En entrevue à l'émission 24/60, sur les ondes d'ICI RDI, le ministre Roberge est ainsi revenu sur les informations, dévoilées mardi matin, selon lesquelles l'Institut national de santé publique du Québec (INSPQ) avait recommandé de réduire le nombre d'élèves par classe et ne mettait pas le port obligatoire du couvre-visage en tête de ses priorités.

Le gouvernement Legault a pourtant choisi de ne pas réduire la taille des groupes-classes, même si l'Ontario et le Nouveau-Brunswick sont allés de l'avant en ce sens.

[L'avis] de l'INSPQ ne s'est jamais rendu à moi, a indiqué M. Roberge.
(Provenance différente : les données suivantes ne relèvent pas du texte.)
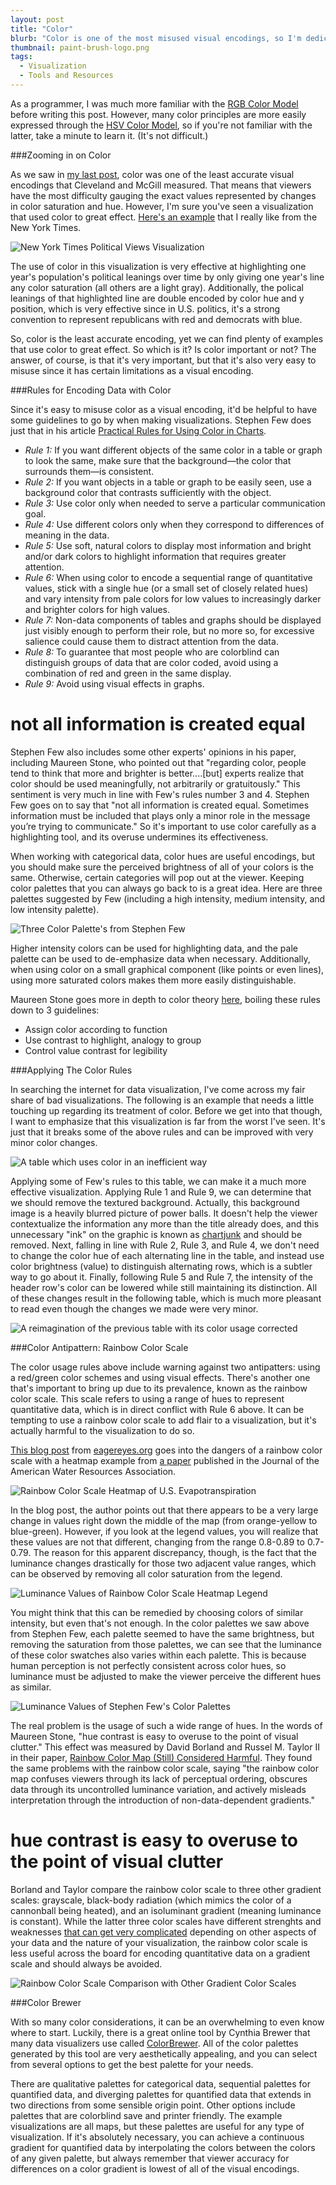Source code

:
 ```yaml
---
layout: post
title: "Color"
blurb: "Color is one of the most misused visual encodings, so I'm dedicating an entire post on its dos and don'ts."
thumbnail: paint-brush-logo.png
tags: 
  - Visualization
  - Tools and Resources
---
```


As a programmer, I was much more familiar with the [RGB Color Model](https://en.wikipedia.org/wiki/RGB_color_model) before writing this post. However, many color principles are more easily expressed through the [HSV Color Model](https://en.wikipedia.org/wiki/HSL_and_HSV), so if you're not familiar with the latter, take a minute to learn it. (It's not difficult.)

###Zooming in on Color

As we saw in [my last post](http://www.datajourneyman.com/2016/03/07/visual-encodings.html), color was one of the least accurate visual encodings that Cleveland and McGill measured. That means that viewers have the most difficulty gauging the exact values represented by changes in color saturation and hue. However, I'm sure you've seen a visualization that used color to great effect. [Here's an example](http://www.nytimes.com/interactive/2014/07/08/upshot/how-the-year-you-were-born-influences-your-politics.html?abt=0002&abg=1) that I really like from the New York Times.

<img alt="New York Times Political Views Visualization" src="/img/nyt-political-views-visualization.png" class="full-size">

The use of color in this visualization is very effective at highlighting one year's population's political leanings over time by only giving one year's line any color saturation (all others are a light gray). Additionally, the polical leanings of that highlighted line are double encoded by color hue and y position, which is very effective since in U.S. politics, it's a strong convention to represent republicans with red and democrats with blue.

So, color is the least accurate encoding, yet we can find plenty of examples that use color to great effect. So which is it? Is color important or not? The answer, of course, is that it's very important, but that it's also very easy to misuse since it has certain limitations as a visual encoding.

###Rules for Encoding Data with Color

Since it's easy to misuse color as a visual encoding, it'd be helpful to have some guidelines to go by when making visualizations. Stephen Few does just that in his article [Practical Rules for Using Color in Charts](http://www.perceptualedge.com/articles/visual_business_intelligence/rules_for_using_color.pdf).

- *Rule 1:* If you want different objects of the same color in a table or graph to look the same, make sure that the background—the color that surrounds them—is consistent.
- *Rule 2:* If you want objects in a table or graph to be easily seen, use a background color that contrasts sufficiently with the object.
- *Rule 3:* Use color only when needed to serve a particular communication goal.
- *Rule 4:* Use different colors only when they correspond to differences of meaning in the data.
- *Rule 5:* Use soft, natural colors to display most information and bright and/or dark colors to highlight information that requires greater attention.
- *Rule 6:* When using color to encode a sequential range of quantitative values, stick with a single hue (or a small set of closely related hues) and vary intensity from pale colors for low values to increasingly darker and brighter colors for high values.
- *Rule 7:* Non-data components of tables and graphs should be displayed just visibly enough to perform their role, but no more so, for excessive salience could cause them to distract attention from the data.
- *Rule 8:* To guarantee that most people who are colorblind can distinguish groups of data that are color coded, avoid using a combination of red and green in the same display.
- *Rule 9:* Avoid using visual effects in graphs.

<h1 class="pull-quote">not all information is created equal</h1>

Stephen Few also includes some other experts' opinions in his paper, including Maureen Stone, who pointed out that "regarding color, people tend to think that more and brighter is better....[but] experts realize that color should be used meaningfully, not arbitrarily or gratuitously." This sentiment is very much in line with Few's rules number 3 and 4. Stephen Few goes on to say that "not all information is created equal. Sometimes information must be included that plays only a minor role in the message you’re trying to communicate." So it's important to use color carefully as a highlighting tool, and its overuse undermines its effectiveness.

When working with categorical data, color hues are useful encodings, but you should make sure the perceived brightness of all of your colors is the same. Otherwise, certain categories will pop out at the viewer. Keeping color palettes that you can always go back to is a great idea. Here are three palettes suggested by Few (including a high intensity, medium intensity, and low intensity palette).

![Three Color Palette's from Stephen Few](/img/color-palette.png)

Higher intensity colors can be used for highlighting data, and the pale palette can be used to de-emphasize data when necessary. Additionally, when using color on a small graphical component (like points or even lines), using more saturated colors makes them more easily distinguishable. 

Maureen Stone goes more in depth to color theory [here](https://www.perceptualedge.com/articles/b-eye/choosing_colors.pdf), boiling these rules down to 3 guidelines:

- Assign color according to function
- Use contrast to highlight, analogy to group 
- Control value contrast for legibility

###Applying The Color Rules

In searching the internet for data visualization, I've come across my fair share of bad visualizations. The following is an example that needs a little touching up regarding its treatment of color. Before we get into that though, I want to emphasize that this visualization is far from the worst I've seen. It's just that it breaks some of the above rules and can be improved with very minor color changes.

<img alt="A table which uses color in an inefficient way" src="/img/bad-color.jpg" class="full-size">

Applying some of Few's rules to this table, we can make it a much more effective visualization. Applying Rule 1 and Rule 9, we can determine that we should remove the textured background. Actually, this background image is a heavily blurred picture of power balls. It doesn't help the viewer contextualize the information any more than the title already does, and this unnecessary "ink" on the graphic is known as [chartjunk](https://en.wikipedia.org/wiki/Chartjunk) and should be removed. Next, falling in line with Rule 2, Rule 3, and Rule 4, we don't need to change the color hue of each alternating line in the table, and instead use color brightness (value) to distinguish alternating rows, which is a subtler way to go about it. Finally, following Rule 5 and Rule 7, the intensity of the header row's color can be lowered while still maintaining its distinction. All of these changes result in the following table, which is much more pleasant to read even though the changes we made were very minor.

<img alt="A reimagination of the previous table with its color usage corrected" src="/img/good-color.png" class="full-size">

###Color Antipattern: Rainbow Color Scale

The color usage rules above include warning against two antipatters: using a red/green color schemes and using visual effects. There's another one that's important to bring up due to its prevalence, known as the rainbow color scale. This scale refers to using a range of hues to represent quantitative data, which is in direct conflict with Rule 6 above. It can be tempting to use a rainbow color scale to add flair to a visualization, but it's actually harmful to the visualization to do so.

[This blog post](https://eagereyes.org/basics/rainbow-color-map) from [eagereyes.org](https://eagereyes.org) goes into the dangers of a rainbow color scale with a heatmap example from [a paper](http://onlinelibrary.wiley.com/doi/10.1111/jawr.12010/full) published in the Journal of the American Water Resources Association.

<img alt="Rainbow Color Scale Heatmap of U.S. Evapotranspiration" src="/img/rainbow-color-map.jpg" class="full-size">

In the blog post, the author points out that there appears to be a very large change in values right down the middle of the map (from orange-yellow to blue-green). However, if you look at the legend values, you will realize that these values are not that different, changing from the range 0.8-0.89 to 0.7-0.79. The reason for this apparent discrepancy, though, is the fact that the luminance changes drastically for those two adjacent value ranges, which can be observed by removing all color saturation from the legend.

![Luminance Values of Rainbow Color Scale Heatmap Legend](/img/rainbow-color-map-luminance-legend.jpg)

You might think that this can be remedied by choosing colors of similar intensity, but even that's not enough. In the color palettes we saw above from Stephen Few, each palette seemed to have the same brightness, but removing the saturation from those palettes, we can see that the luminance of these color swatches also varies within each palette. This is because human perception is not perfectly consistent across color hues, so luminance must be adjusted to make the viewer perceive the different hues as similar.

![Luminance Values of Stephen Few's Color Palettes](/img/color-palette-b-and-w.png)

The real problem is the usage of such a wide range of hues. In the words of Maureen Stone, "hue contrast is easy to overuse to the point of visual clutter." This effect was measured by David Borland and Russel M. Taylor II in their paper, <a href="/pdf/Rainbow_Color_Map_Still_Considered_Harmful.pdf" download="Rainbow_Color_Map_Still_Considered_Harmful.pdf">Rainbow Color Map (Still) Considered Harmful</a>. They found the same problems with the rainbow color scale, saying "the rainbow color map confuses viewers through its lack of perceptual ordering, obscures data through its uncontrolled luminance variation, and actively misleads interpretation through the introduction of non-data-dependent gradients."

<h1 class="pull-quote right">hue contrast is easy to overuse to the point of visual clutter</h1>

Borland and Taylor compare the rainbow color scale to three other gradient scales: grayscale, black-body radiation (which mimics the color of a cannonball being heated), and an isoluminant gradient (meaning luminance is constant). While the latter three color scales have different strenghts and weaknesses [that can get very complicated](http://www.paraview.org/ParaView/index.php/Default_Color_Map#Grayscale_and_Black-Body_Radiation_Color_Maps) depending on other aspects of your data and the nature of your visualization, the rainbow color scale is less useful across the board for encoding quantitative data on a gradient scale and should always be avoided.

![Rainbow Color Scale Comparison with Other Gradient Color Scales](/img/rainbow-color-scale-comparison.png)

###Color Brewer

With so many color considerations, it can be an overwhelming to even know where to start. Luckily, there is a great online tool by Cynthia Brewer that many data visualizers use called [ColorBrewer](http://colorbrewer2.org). All of the color palettes generated by this tool are very aesthetically appealing, and you can select from several options to get the best palette for your needs.

There are qualitative palettes for categorical data, sequential palettes for quantified data, and diverging palettes for quantified data that extends in two directions from some sensible origin point. Other options include palettes that are colorblind save and printer friendly. The example visualizations are all maps, but these palettes are useful for any type of visualization. If it's absolutely necessary, you can achieve a continuous gradient for quantified data by interpolating the colors between the colors of any given palette, but always remember that viewer accuracy for differences on a color gradient is lowest of all of the visual encodings.

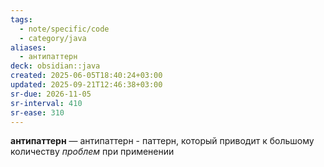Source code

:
 ```yaml
---
tags:
  - note/specific/code
  - category/java
aliases:
  - антипаттерн
deck: obsidian::java
created: 2025-06-05T18:40:24+03:00
updated: 2025-09-21T12:46:38+03:00
sr-due: 2026-11-05
sr-interval: 410
sr-ease: 310
---
```


**антипаттерн**
—
антипаттерн - паттерн, который приводит к большому количеству *проблем* при применении
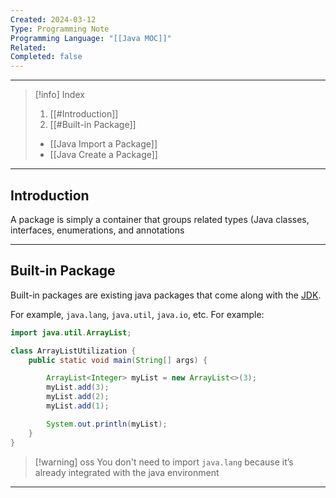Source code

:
 ```yaml
---
Created: 2024-03-12
Type: Programming Note
Programming Language: "[[Java MOC]]"
Related: 
Completed: false
---
```

---

>[!info] Index
>1. [[#Introduction]]
>2. [[#Built-in Package]]
>
>- [[Java Import a Package]]
>- [[Java Create a Package]]

---
## Introduction

A package is simply a container that groups related types (Java classes, interfaces, enumerations, and annotations

---
## Built-in Package
Built-in packages are existing java packages that come along with the [JDK](https://www.programiz.com/java-programming/jvm-jre-jdk#jdk). 

For example, `java.lang`, `java.util`, `java.io`, etc. For example:

```java
import java.util.ArrayList;

class ArrayListUtilization {
    public static void main(String[] args) {

        ArrayList<Integer> myList = new ArrayList<>(3);
        myList.add(3);
        myList.add(2);
        myList.add(1);

        System.out.println(myList);
    }
}
```

>[!warning] oss
>You don't need to import `java.lang` because it’s already integrated with the java environment

--- 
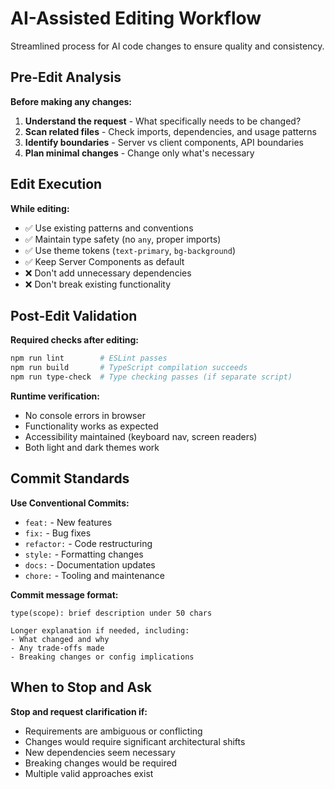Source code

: # AI-Assisted Editing Workflow

Streamlined process for AI code changes to ensure quality and consistency.

## Pre-Edit Analysis

**Before making any changes:**

1. **Understand the request** - What specifically needs to be changed?
2. **Scan related files** - Check imports, dependencies, and usage patterns
3. **Identify boundaries** - Server vs client components, API boundaries
4. **Plan minimal changes** - Change only what's necessary

## Edit Execution

**While editing:**

- ✅ Use existing patterns and conventions
- ✅ Maintain type safety (no `any`, proper imports)
- ✅ Use theme tokens (`text-primary`, `bg-background`)
- ✅ Keep Server Components as default
- ❌ Don't add unnecessary dependencies
- ❌ Don't break existing functionality

## Post-Edit Validation

**Required checks after editing:**

```bash
npm run lint        # ESLint passes
npm run build       # TypeScript compilation succeeds
npm run type-check  # Type checking passes (if separate script)
```

**Runtime verification:**

- No console errors in browser
- Functionality works as expected
- Accessibility maintained (keyboard nav, screen readers)
- Both light and dark themes work

## Commit Standards

**Use Conventional Commits:**

- `feat:` - New features
- `fix:` - Bug fixes
- `refactor:` - Code restructuring
- `style:` - Formatting changes
- `docs:` - Documentation updates
- `chore:` - Tooling and maintenance

**Commit message format:**

```
type(scope): brief description under 50 chars

Longer explanation if needed, including:
- What changed and why
- Any trade-offs made
- Breaking changes or config implications
```

## When to Stop and Ask

**Stop and request clarification if:**

- Requirements are ambiguous or conflicting
- Changes would require significant architectural shifts
- New dependencies seem necessary
- Breaking changes would be required
- Multiple valid approaches exist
L'INSPQ fait des analyses et présente ensuite des recommandations à la Direction nationale de santé publique avec ses porte-parole, M. [Horacio] Arruda, M. [Richard] Massé, avec lesquels nous discutons de toutes les manières possibles pour limiter les éclosions, la propagation, pour continuer d'enseigner.

C'est vrai que la santé publique nous présente des mesures comme optimales, comme vraiment très efficaces; d'autres sont intéressantes, complémentaires, sans nécessairement être au sommet de la liste [des priorités]. Ce qui est au sommet, c'est la bulle-classe, c'est la mère de la prévention.

Une citation de :Jean-François Roberge, ministre de l'Éducation du Québec

Le ministre soutient par ailleurs que la fréquentation de l'école par les élèves de la fin du secondaire une journée sur deux permet d'avoir beaucoup de distanciation dans les aires communes, dans les autobus, dans les cafétérias.

Si on avait la moitié des classes à la maison en alternance, les élèves n'auraient de contacts ni avec leurs camarades ni avec leur enseignant un jour sur deux, soutient M. Roberge.

Serait-il possible d'offrir de la webdiffusion aux élèves ne fréquentant pas l'école un jour donné? Le ministre renvoie la balle aux syndicats :Vous demanderez aux syndicats s'ils sont vraiment d'accord pour avoir des caméras en classe et pour enseigner aux élèves qui sont devant eux, mais aussi à ceux qui sont à la maison. C'est un enjeu différent, et nous n'en sommes pas là en ce moment.

M. Roberge précise que le gouvernement cherche toujours à protéger la santé des élèves, tout en assurant la réussite éducative de nos jeunes.